February 26, 2006

Highlights of last week's trip to New York City, in order of importance to Nathaniel and Jessica:
  1. Sighting a live rat in the subway tunnels. "A real rat!" cried Nathaniel, pointing excitedly from the platform among hundreds of jaded Manhattanites intently tuned to their iPods.

  2. Grafitti: "Sometimes they have pictures, and sometimes they're just words."

  3. A boxy, yellow ferry that the children sighted as we tried to direct their gaze to the Statue of Liberty: "It's the Magic School Bus!"

  4. Trash deposited onto the sidewalk in front of businesses.

  5. Burglar bars on windows.

  6. Construction of some sort on every corner.

Their list might not exactly match ours (a broadway play, the shrine of St. Elizabeth Seton, the site of the World Trade Center, Hassidic and Polish neighborhoods in Brooklyn . . . ) but learning takes many forms. At least that's what we're telling ourselves.

February 07, 2006

Updates to Kids' Reading List

The Cates have published the latest Carnival of Homeschooling so we can all catch up with reading homeschooling-related blogs.

Regarding our own reading, I updated the website that we use to track the kids' reading. A simple rating system lets readers rate their books from Bad to Excellent!

I also "Ajaxified" the interface so it retrieves book information on the fly instead of rebuilding the whole page. (That previous sentence may mean something to technical types.)

Anyone is welcome to track his or her reading on this site.

February 06, 2006

Streetwise and Sheltered

Our children, five and seven, are streetwise and sheltered, sophisticated and naive, in very strange ways. I wonder if these paradoxes are typical of homeschooled children.

  • They know about the war in Iraq and the controversy surrounding it, but they don't know Sponge Bob from South Park.

  • They are aware that they have biological parents and foster parents overseas, but they aren't aware that Mom and Dad have ever disagreed about matters of child-rearing.

  • They have some understanding of the major religions' creeds, but they don't recognize curse words.

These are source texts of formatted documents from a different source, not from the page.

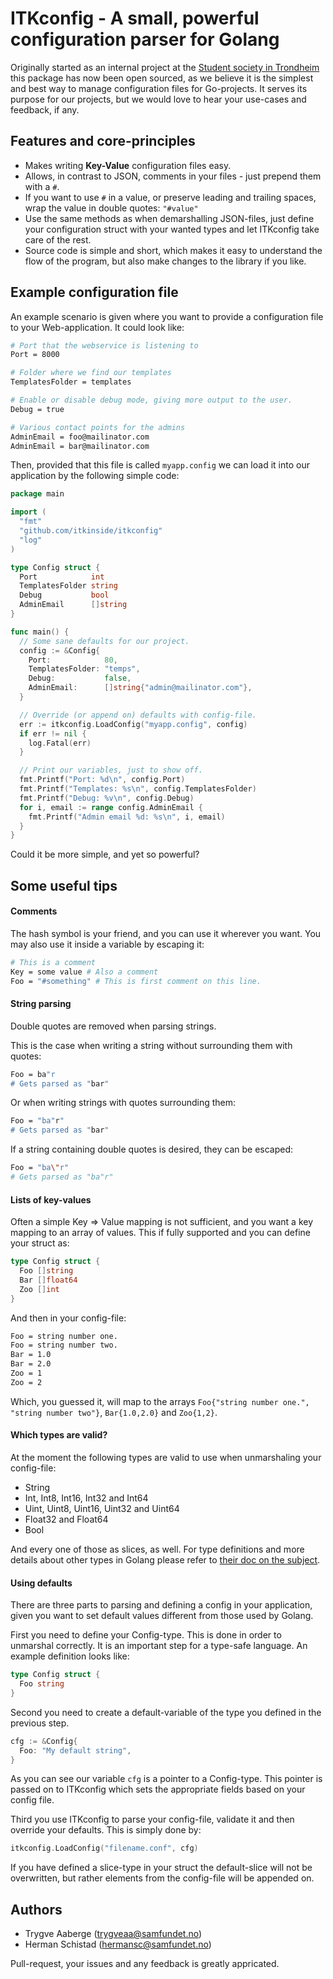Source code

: # ITKconfig - A small, powerful configuration parser for Golang

Originally started as an internal project at the [Student society in
Trondheim](http://samfundet.no) this package has now been open sourced, as we
believe it is the simplest and best way to manage configuration files for
Go-projects. It serves its purpose for our projects, but we would love to hear
your use-cases and feedback, if any.

## Features and core-principles

* Makes writing **Key-Value** configuration files easy.
* Allows, in contrast to JSON, comments in your files - just prepend them with a
  `#`.
* If you want to use `#` in a value, or preserve leading and trailing spaces,
  wrap the value in double quotes: `"#value"`
* Use the same methods as when demarshalling JSON-files, just define your
  configuration struct with your wanted types and let ITKconfig take care of the
  rest.
* Source code is simple and short, which makes it easy to understand the flow
  of the program, but also make changes to the library if you like.

## Example configuration file

An example scenario is given where you want to provide a configuration file to
your Web-application. It could look like:

```bash
# Port that the webservice is listening to
Port = 8000

# Folder where we find our templates
TemplatesFolder = templates

# Enable or disable debug mode, giving more output to the user.
Debug = true

# Various contact points for the admins
AdminEmail = foo@mailinator.com
AdminEmail = bar@mailinator.com
```

Then, provided that this file is called `myapp.config` we can load it into our
application by the following simple code:

```go
package main

import (
  "fmt"
  "github.com/itkinside/itkconfig"
  "log"
)

type Config struct {
  Port            int
  TemplatesFolder string
  Debug           bool
  AdminEmail      []string
}

func main() {
  // Some sane defaults for our project.
  config := &Config{
    Port:            80,
    TemplatesFolder: "temps",
    Debug:           false,
    AdminEmail:      []string{"admin@mailinator.com"},
  }

  // Override (or append on) defaults with config-file.
  err := itkconfig.LoadConfig("myapp.config", config)
  if err != nil {
    log.Fatal(err)
  }

  // Print our variables, just to show off.
  fmt.Printf("Port: %d\n", config.Port)
  fmt.Printf("Templates: %s\n", config.TemplatesFolder)
  fmt.Printf("Debug: %v\n", config.Debug)
  for i, email := range config.AdminEmail {
    fmt.Printf("Admin email %d: %s\n", i, email)
  }
}
```

Could it be more simple, and yet so powerful?

## Some useful tips

#### Comments

The hash symbol is your friend, and you can use it wherever you want.
You may also use it inside a variable by escaping it:

```bash
# This is a comment
Key = some value # Also a comment
Foo = "#something" # This is first comment on this line.
```

#### String parsing

Double quotes are removed when parsing strings.

This is the case when writing a string without surrounding them with quotes:
```bash
Foo = ba"r
# Gets parsed as "bar"
```

Or when writing strings with quotes surrounding them:
```bash
Foo = "ba"r"
# Gets parsed as "bar"
```

If a string containing double quotes is desired, they can be escaped:
```bash
Foo = "ba\"r"
# Gets parsed as "ba"r"
```

#### Lists of key-values

Often a simple Key => Value mapping is not sufficient, and you want a
key mapping to an array of values. This if fully supported and you can
define your struct as:

```go
type Config struct {
  Foo []string
  Bar []float64
  Zoo []int
}
```

And then in your config-file:

```bash
Foo = string number one.
Foo = string number two.
Bar = 1.0
Bar = 2.0
Zoo = 1
Zoo = 2
```

Which, you guessed it, will map to the arrays `Foo{"string number one.",
"string number two"}`, `Bar{1.0,2.0}` and `Zoo{1,2}`.

#### Which types are valid?

At the moment the following types are valid to use when unmarshaling
your config-file:

* String
* Int, Int8, Int16, Int32 and Int64
* Uint, Uint8, Uint16, Uint32 and Uint64
* Float32 and Float64
* Bool

And every one of those as slices, as well. For type definitions and more
details about other types in Golang please refer to [their doc on the
subject](http://golang.org/ref/spec#Types).

#### Using defaults

There are three parts to parsing and defining a config in your
application, given you want to set default values different from those
used by Golang.

First you need to define your Config-type. This is done in order to
unmarshal correctly. It is an important step for a type-safe language.
An example definition looks like:

```go
type Config struct {
  Foo string
}
```


Second you need to create a default-variable of the type you defined in
the previous step.

```go
cfg := &Config{
  Foo: "My default string",
}
```

As you can see our variable `cfg` is a pointer to a Config-type. This
pointer is passed on to ITKconfig which sets the appropriate fields
based on your config file.

Third you use ITKconfig to parse your config-file, validate it and then
override your defaults. This is simply done by:

```go
itkconfig.LoadConfig("filename.conf", cfg)
```

If you have defined a slice-type in your struct the default-slice will
not be overwritten, but rather elements from the config-file will be
appended on.

## Authors

* Trygve Aaberge ([trygveaa@samfundet.no](mailto:trygveaa@samfundet.no))
* Herman Schistad ([hermansc@samfundet.no](mailto:hermansc@samfundet.no))

Pull-request, your issues and any feedback is greatly appricated.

  • We read them stories like The Island of the Blue Dolphins, in which wild dogs kill the heroine's brother, but we won't let them watch Jurassic Park because of the violence.

  • They are comfortable discussing President Jackson's displacement of the Cherokees on the Trail of Tears but they don't know the lyrics to any Billboard songs.
I guess Mom and Dad are sheltered too. Last week we watched Citizen Kane and Song of the Thin Man, but we haven't seen any of the films that have been nominated for this year's academy awards.

February 02, 2006

Pirate Maps and Compass Directions

One of our recent “science” lessons involved mapping and compass directions. Camille spent roughly a week on the topic and did a wonderful job working in the children's recent learning about early American history: they could understand that the Europeans came west across the Atlantic, and they now have a sense of how western expansion proceeded across the United States.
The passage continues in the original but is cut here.